=== Data for the task ===

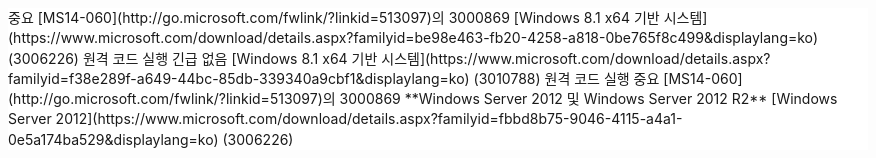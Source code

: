 </td>
<td style="border:1px solid black;">
중요

</td>
<td style="border:1px solid black;" colspan="2">
[MS14-060](http://go.microsoft.com/fwlink/?linkid=513097)의 3000869

</td>
</tr>
<tr>
<td style="border:1px solid black;">
[Windows 8.1 x64 기반 시스템](https://www.microsoft.com/download/details.aspx?familyid=be98e463-fb20-4258-a818-0be765f8c499&displaylang=ko)  
(3006226)

</td>
<td style="border:1px solid black;">
원격 코드 실행

</td>
<td style="border:1px solid black;">
긴급

</td>
<td style="border:1px solid black;" colspan="2">
없음

</td>
</tr>
<tr>
<td style="border:1px solid black;">
[Windows 8.1 x64 기반 시스템](https://www.microsoft.com/download/details.aspx?familyid=f38e289f-a649-44bc-85db-339340a9cbf1&displaylang=ko)  
(3010788)

</td>
<td style="border:1px solid black;">
원격 코드 실행

</td>
<td style="border:1px solid black;">
중요

</td>
<td style="border:1px solid black;" colspan="2">
[MS14-060](http://go.microsoft.com/fwlink/?linkid=513097)의 3000869

</td>
</tr>
<tr>
<td style="border:1px solid black;" colspan="5">
**Windows Server 2012 및 Windows Server 2012 R2**

</td>
</tr>
<tr>
<td style="border:1px solid black;">
[Windows Server 2012](https://www.microsoft.com/download/details.aspx?familyid=fbbd8b75-9046-4115-a4a1-0e5a174ba529&displaylang=ko)  
(3006226)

===

▶ **To do**
Find each line above that contains "displaylang", and copy those lines.

▶ **Result**
[Windows 8.1 x64 기반 시스템](https://www.microsoft.com/download/details.aspx?familyid=be98e463-fb20-4258-a818-0be765f8c499&displaylang=ko)  
[Windows 8.1 x64 기반 시스템](https://www.microsoft.com/download/details.aspx?familyid=f38e289f-a649-44bc-85db-339340a9cbf1&displaylang=ko)  
[Windows Server 2012](https://www.microsoft.com/download/details.aspx?familyid=fbbd8b75-9046-4115-a4a1-0e5a174ba529&displaylang=ko)  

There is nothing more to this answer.